From a dynamic perspective, the influence of the 4mm added to the Fiesta’s wheelbase ought to be easily balanced out by the width added to the car’s axle tracks (30mm front, 10mm rear).
So, even on paper, the Fiesta’s real unique selling point was never really under threat here.
And in practice, this new Ford is what its forebears always were: the outstanding choice for keener drivers. It continues to transcend the realities that normally define how much fun you can have in a small and cheap car, delivering remarkable cornering gip and balance, and genuinely compelling handling response and driver engagement, partnered with ride refinement that’s hardly compromised at all.
Our test car needed only 16in alloy wheels and standard suspension to feel a generous cut above the next most dynamically sophisticated rival in it class.
There are small cars that approach what it can do in terms of outright grip and incisiveness (although not on mid-corner balance) – and most of them need much firmer, more restless and less isolating suspension settings to do it.
The Fiesta’s genius is really that you can have fun driving it without being made to pay a dynamic price for that fun. Its ride is medium-firm but still rubber-footed, absorptive and pleasingly calm over high-frequency lumps and bumps.
Its vertical body control and general close damping are unusually good.
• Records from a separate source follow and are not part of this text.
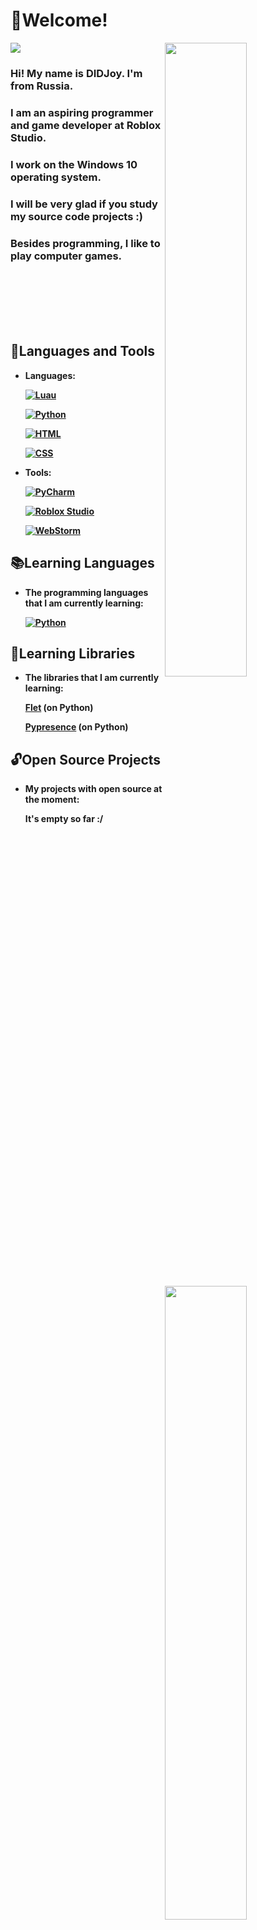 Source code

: <b>

# 👋Welcome! 
![](https://komarev.com/ghpvc/?username=MrDIDJoy&abbreviated=true&style=for-the-badge&color=27A0D9)
<img width="51%" align="right" src="https://github-readme-stats.vercel.app/api?username=MrDIDJoy&hide_border=true&count_private=true&layout=compact&hide_title=true&show_icons=true&theme=dracula&icon_color=5194f0&bg_color=0d1117&include_all_commits=true&rank_icon=github&show_icons=true">
<img width="51%" align="right" src="http://github-readme-streak-stats.herokuapp.com?user=MrDIDJoy&theme=dark&background=000000">

### Hi! My name is DIDJoy. I'm from Russia.
### I am an aspiring programmer and game developer at Roblox Studio.
### I work on the Windows 10 operating system.
### I will be very glad if you study my source code projects :)
### Besides programming, I like to play computer games.
<br>
<br>
<br>
<br>
<br>

## 🔧Languages and Tools

<img width="51%" align="right" src="https://github-readme-stats.vercel.app/api/top-langs/?username=MrDIDJoy&hide=html&layout=compact&hide_border=true&hide_title=true&count_private=true&theme=dracula&icon_color=5194f0&bg_color=0d1117">

- Languages:

    [![Luau](https://img.shields.io/badge/-Luau-090909?style=for-the-badge&logo=RobloxStudio&logoColor=27A0D9)](https://luau-lang.org/)

    [![Python](https://img.shields.io/badge/-Python-090909?style=for-the-badge&logo=Python&logoColor=27A0D9)](https://www.python.org/)
    
    [![HTML](https://img.shields.io/badge/-HTML-090909?style=for-the-badge&logo=html5&logoColor=27A0D9)](https://www.python.org/)

    [![CSS](https://img.shields.io/badge/-CSS-090909?style=for-the-badge&logo=CSS3&logoColor=27A0D9)](https://www.python.org/)

- Tools:

    [![PyCharm](https://img.shields.io/badge/-PyCharm-090909?style=for-the-badge&logo=PyCharm&logoColor=27A0D9)](https://www.python.org/)
    
    [![Roblox Studio](https://img.shields.io/badge/-Roblox&nbsp;Studio-090909?style=for-the-badge&logo=RobloxStudio&logoColor=27A0D9)](https://www.python.org/)

    [![WebStorm](https://img.shields.io/badge/-WebStorm-090909?style=for-the-badge&logo=WebStorm&logoColor=27A0D9)](https://www.python.org/)

## 📚Learning Languages
- The programming languages that I am currently learning:

    [![Python](https://img.shields.io/badge/-Python-090909?style=for-the-badge&logo=Python&logoColor=27A0D9)](https://www.python.org/)

## 📖Learning Libraries
- The libraries that I am currently learning:

    [Flet](https://github.com/flet-dev) (on Python)

    [Pypresence](https://github.com/qwertyquerty/pypresence) (on Python)

## 🔓Open Source Projects
- My projects with open source at the moment:

    It's empty so far :/

</b>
And when it corners hard, it doesn’t do so entirely without body roll but seems to turn what little roll it has to its advantage, initially developing grip with it – and then using it to balance dwindling grip levels on the limit.
There is, perhaps, an ever-so-slightly elastic, compliant feel to the car’s power steering that we don’t remember being present in the last Fiesta, but that’s our sole reason to object to what Ford has done to its market-leading supermini from a dynamic standpoint.
And it’s not enough of a reason to deny what continues to be an outstanding effort and a five-star score in this section.